Lex Pilot - a może nie taki diabeł straszny?

Uprzywilejowanie na siłę TVP ośmiesza projekt, ale telewizja à la carte, pomimo obaw, może być szansą.

Rząd skierował do parlamentu ustawę Prawo komunikacji elektronicznej, która ma zastąpić ustawę Prawo telekomunikacyjne z 2004 r.

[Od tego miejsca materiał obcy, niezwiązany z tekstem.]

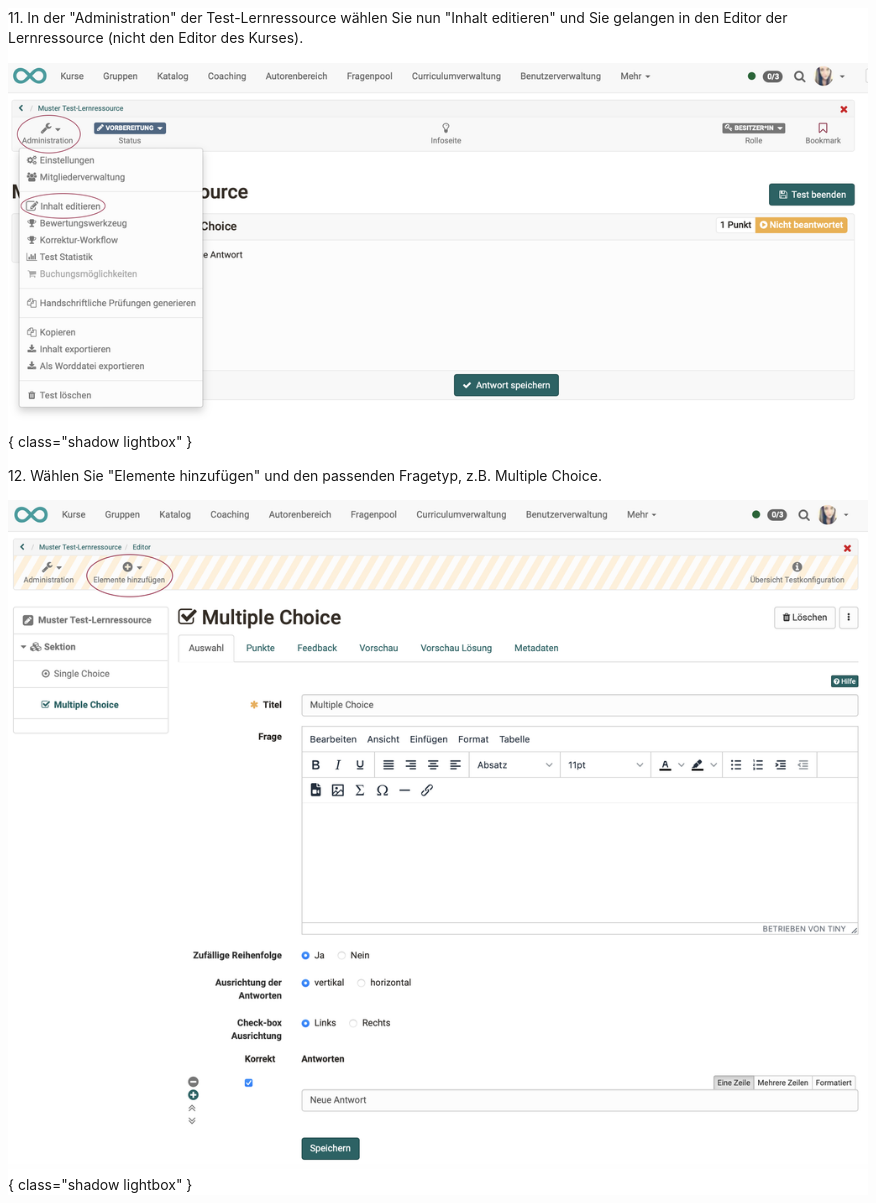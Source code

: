 11\. In der "Administration" der Test-Lernressource wählen Sie nun "Inhalt editieren" und Sie gelangen in den Editor der Lernressource (nicht den Editor des Kurses).

![testerstellung_1_11_v1_de.png](assets/testerstellung_1_11_v1_de.png){ class="shadow lightbox" } 
  
12\. Wählen Sie "Elemente hinzufügen" und den passenden Fragetyp, z.B. Multiple Choice.

![testerstellung_1_12_v1_de.png](assets/testerstellung_1_12_v1_de.png){ class="shadow lightbox" } 
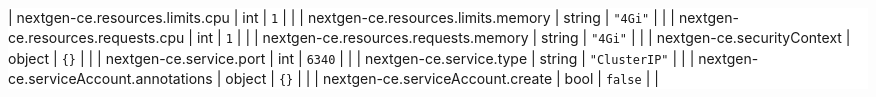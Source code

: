 | nextgen-ce.resources.limits.cpu | int | `1`                                                                                                                                                                                                                                                                                                                                                                                                                                                                                                                                                                                        |  |
| nextgen-ce.resources.limits.memory | string | `"4Gi"`                                                                                                                                                                                                                                                                                                                                                                                                                                                                                                                                                                                    |  |
| nextgen-ce.resources.requests.cpu | int | `1`                                                                                                                                                                                                                                                                                                                                                                                                                                                                                                                                                                                        |  |
| nextgen-ce.resources.requests.memory | string | `"4Gi"`                                                                                                                                                                                                                                                                                                                                                                                                                                                                                                                                                                                    |  |
| nextgen-ce.securityContext | object | `{}`                                                                                                                                                                                                                                                                                                                                                                                                                                                                                                                                                                                       |  |
| nextgen-ce.service.port | int | `6340`                                                                                                                                                                                                                                                                                                                                                                                                                                                                                                                                                                                     |  |
| nextgen-ce.service.type | string | `"ClusterIP"`                                                                                                                                                                                                                                                                                                                                                                                                                                                                                                                                                                              |  |
| nextgen-ce.serviceAccount.annotations | object | `{}`                                                                                                                                                                                                                                                                                                                                                                                                                                                                                                                                                                                       |  |
| nextgen-ce.serviceAccount.create | bool | `false`                                                                                                                                                                                                                                                                                                                                                                                                                                                                                                                                                                                    |  |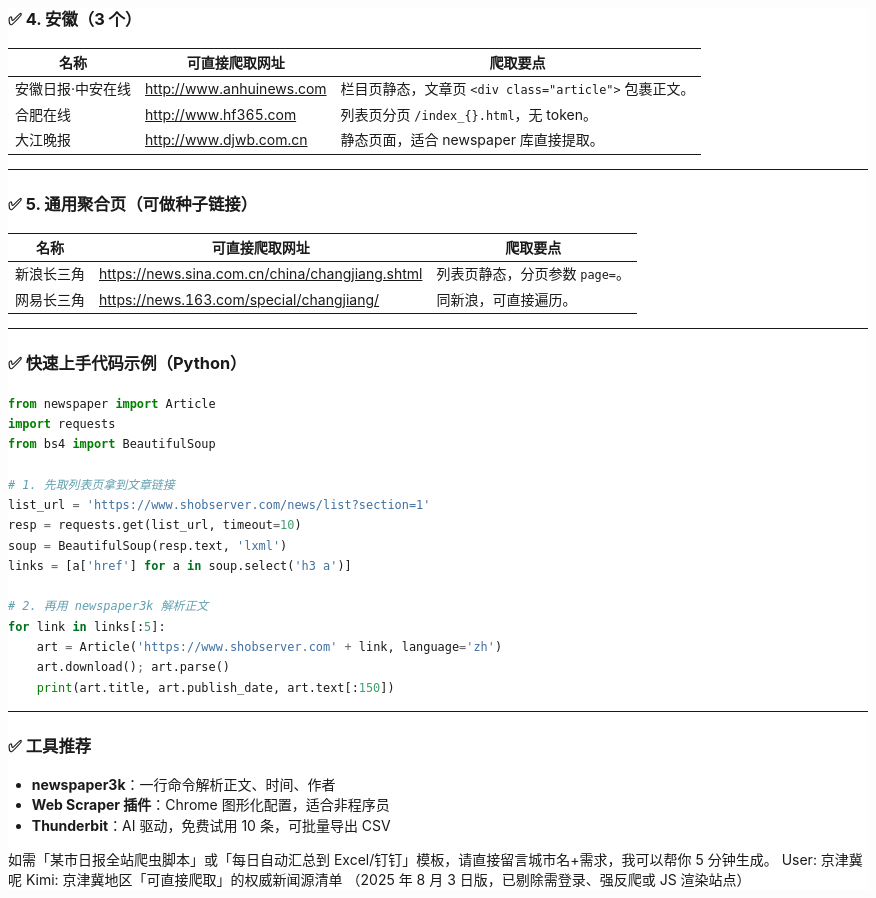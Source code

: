 
### ✅ 4. 安徽（3 个）
| 名称 | 可直接爬取网址 | 爬取要点 |
|---|---|---|
| 安徽日报·中安在线 | http://www.anhuinews.com | 栏目页静态，文章页 `<div class="article">` 包裹正文。 |
| 合肥在线 | http://www.hf365.com | 列表页分页 `/index_{}.html`，无 token。 |
| 大江晚报 | http://www.djwb.com.cn | 静态页面，适合 newspaper 库直接提取。 |

---

### ✅ 5. 通用聚合页（可做种子链接）
| 名称 | 可直接爬取网址 | 爬取要点 |
|---|---|---|
| 新浪长三角 | https://news.sina.com.cn/china/changjiang.shtml | 列表页静态，分页参数 `page=`。 |
| 网易长三角 | https://news.163.com/special/changjiang/ | 同新浪，可直接遍历。 |

---

### ✅ 快速上手代码示例（Python）

```python
from newspaper import Article
import requests
from bs4 import BeautifulSoup

# 1. 先取列表页拿到文章链接
list_url = 'https://www.shobserver.com/news/list?section=1'
resp = requests.get(list_url, timeout=10)
soup = BeautifulSoup(resp.text, 'lxml')
links = [a['href'] for a in soup.select('h3 a')]

# 2. 再用 newspaper3k 解析正文
for link in links[:5]:
    art = Article('https://www.shobserver.com' + link, language='zh')
    art.download(); art.parse()
    print(art.title, art.publish_date, art.text[:150])
```

---

### ✅ 工具推荐
- **newspaper3k**：一行命令解析正文、时间、作者
- **Web Scraper 插件**：Chrome 图形化配置，适合非程序员
- **Thunderbit**：AI 驱动，免费试用 10 条，可批量导出 CSV

如需「某市日报全站爬虫脚本」或「每日自动汇总到 Excel/钉钉」模板，请直接留言城市名+需求，我可以帮你 5 分钟生成。
User: 京津冀呢
Kimi: 京津冀地区「可直接爬取」的权威新闻源清单
（2025 年 8 月 3 日版，已剔除需登录、强反爬或 JS 渲染站点）
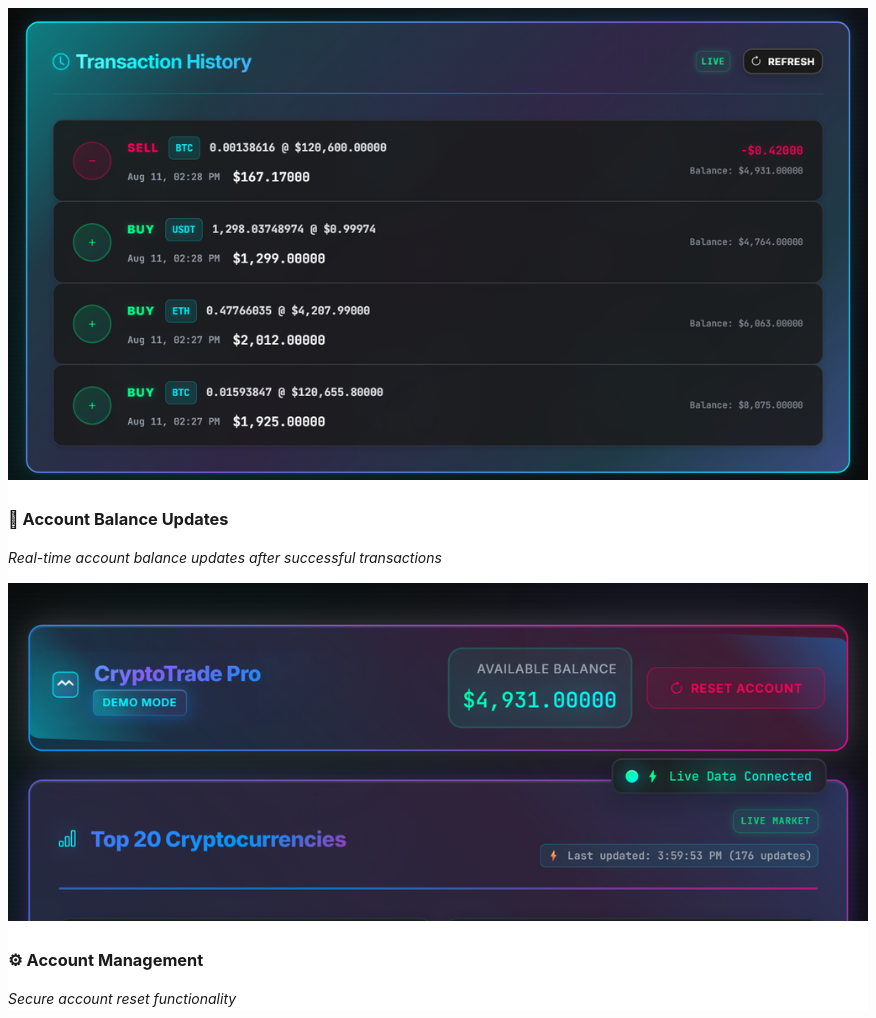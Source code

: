 ![Transaction History with Data](screenshots/transaction-history-with-data.png)

### 💼 Account Balance Updates
*Real-time account balance updates after successful transactions*

![Updated Account Balance](screenshots/update-account-balance.png)

### ⚙️ Account Management
*Secure account reset functionality*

Proponowane przepisy, zwłaszcza w obszarze telewizji, spowodowały solidarny protest - pod apelem o zaniechanie projektowanych zamian podpisały się wszystkie najważniejsze stowarzyszenia dostawców telewizji w kraju i nie tylko: Polska Izba Komunikacji Elektronicznej, Polska Izba Informatyki i Telekomunikacji, Krajowa Izba Gospodarcza Elektroniki i Telekomunikacji, Związek Pracodawców Prywatnych Mediów Lewiatan, Krajowa Izba Komunikacji Ethernetowej, Związek Telewizji Kablowych w Polsce Izba Gospodarcza, Polska Fundacja Wspierania Komunikacji Elektronicznej „Piksel”, Fundacja Wspierania Nowych Technologii Telekomunikacyjnych "Protelko".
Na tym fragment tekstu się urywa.